Shanghai has always been China’s most diverse city. A century ago it was carved up into various ‘concessions’ – small but sovereign outposts for the British, the French, the Japanese and many other countries. Sikh policemen kept guard, sailors from around the world got into trouble in Blood Alley and Chinese traders, financiers and dockworkers poured in from the south, settling in and around the walled city.
In 1912 the city wall was pulled down, but another de facto one was put up after World War II: Mao’s government. The state turned the lights off on Shanghai for decades, until Beijing decided to take a chance and revive it in the 1990s as a financial centre – a gamble it didn’t want to take on the Chinese capital, so real estate developers and government planners gave the city a makeover. The bet paid off. In three decades, Shanghai has gone from ration tickets to skyscrapers, and the city has stumbled over itself to regain its lost cosmopolitanism.
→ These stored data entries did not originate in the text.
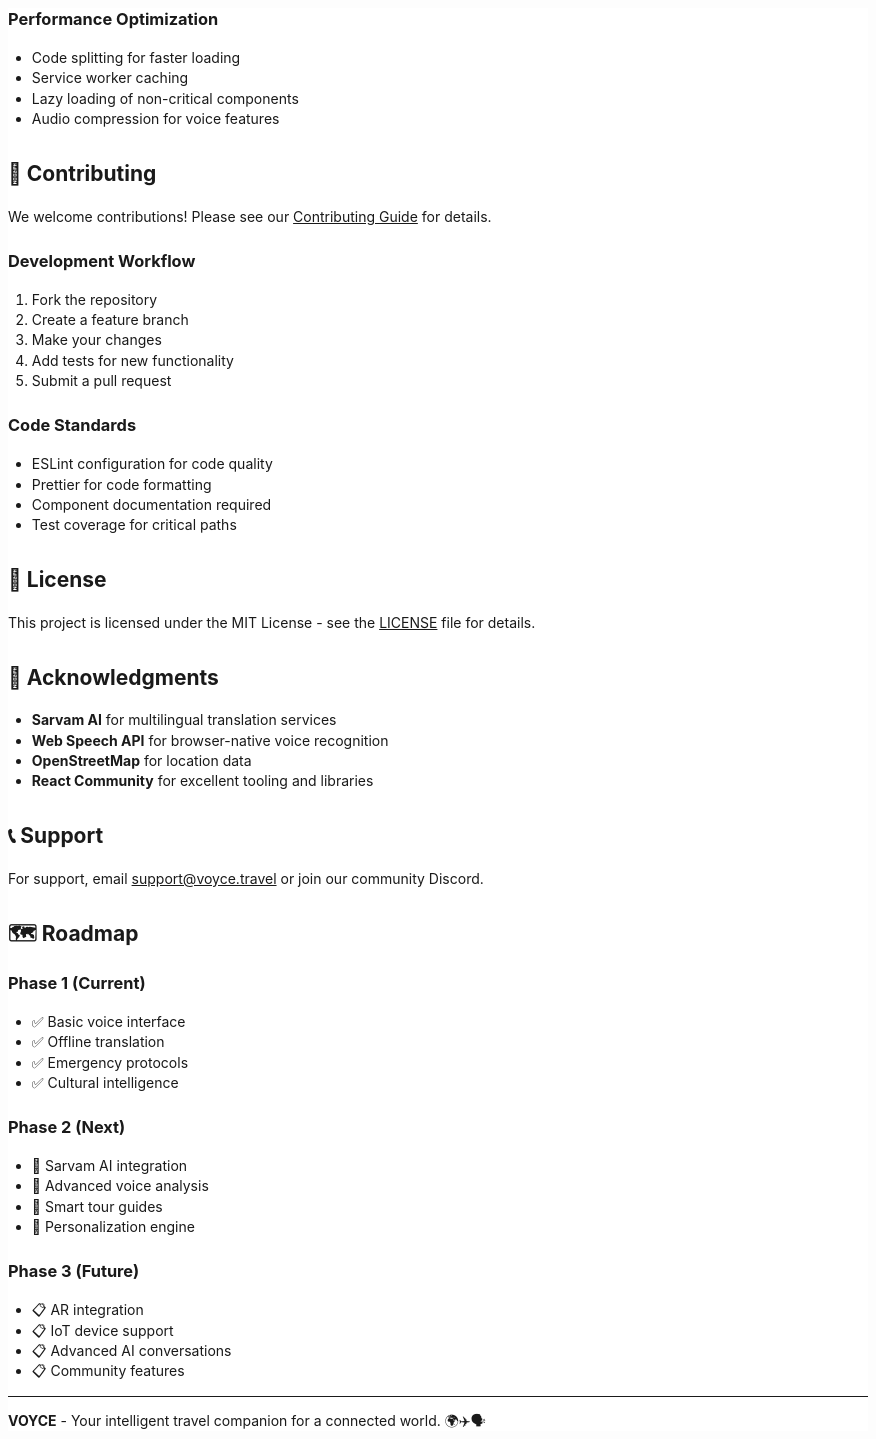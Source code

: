 ### Performance Optimization
- Code splitting for faster loading
- Service worker caching
- Lazy loading of non-critical components
- Audio compression for voice features

## 🤝 Contributing

We welcome contributions! Please see our [Contributing Guide](CONTRIBUTING.md) for details.

### Development Workflow
1. Fork the repository
2. Create a feature branch
3. Make your changes
4. Add tests for new functionality
5. Submit a pull request

### Code Standards
- ESLint configuration for code quality
- Prettier for code formatting
- Component documentation required
- Test coverage for critical paths

## 📄 License

This project is licensed under the MIT License - see the [LICENSE](LICENSE) file for details.

## 🙏 Acknowledgments

- **Sarvam AI** for multilingual translation services
- **Web Speech API** for browser-native voice recognition
- **OpenStreetMap** for location data
- **React Community** for excellent tooling and libraries

## 📞 Support

For support, email support@voyce.travel or join our community Discord.

## 🗺 Roadmap

### Phase 1 (Current)
- ✅ Basic voice interface
- ✅ Offline translation
- ✅ Emergency protocols
- ✅ Cultural intelligence

### Phase 2 (Next)
- 🔄 Sarvam AI integration
- 🔄 Advanced voice analysis
- 🔄 Smart tour guides
- 🔄 Personalization engine

### Phase 3 (Future)
- 📋 AR integration
- 📋 IoT device support
- 📋 Advanced AI conversations
- 📋 Community features

---

**VOYCE** - Your intelligent travel companion for a connected world. 🌍✈️🗣️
Shanghai may just be the most Buddhist city in the world. Not for its temples – which are few and often crassly commercial – but for the lesson it delivers every day about material attachment. One week an intersection might have four restaurants. The next weekend there’s a park there. After years of being stuck under Beijing’s thumb, the city was set free again in the 1990s to get rich and have fun – which it has done, and more. Residents crave the new and enterprising businesspeople race to give it to them. These days, Shanghai is more a spirit than a fixed place. Even the food scene is always evolving. While managing to satisfy the needs and taste of international residents and visitors, Shangai hosts one the most diverse and interesting tradition of typical dishes in the whole World.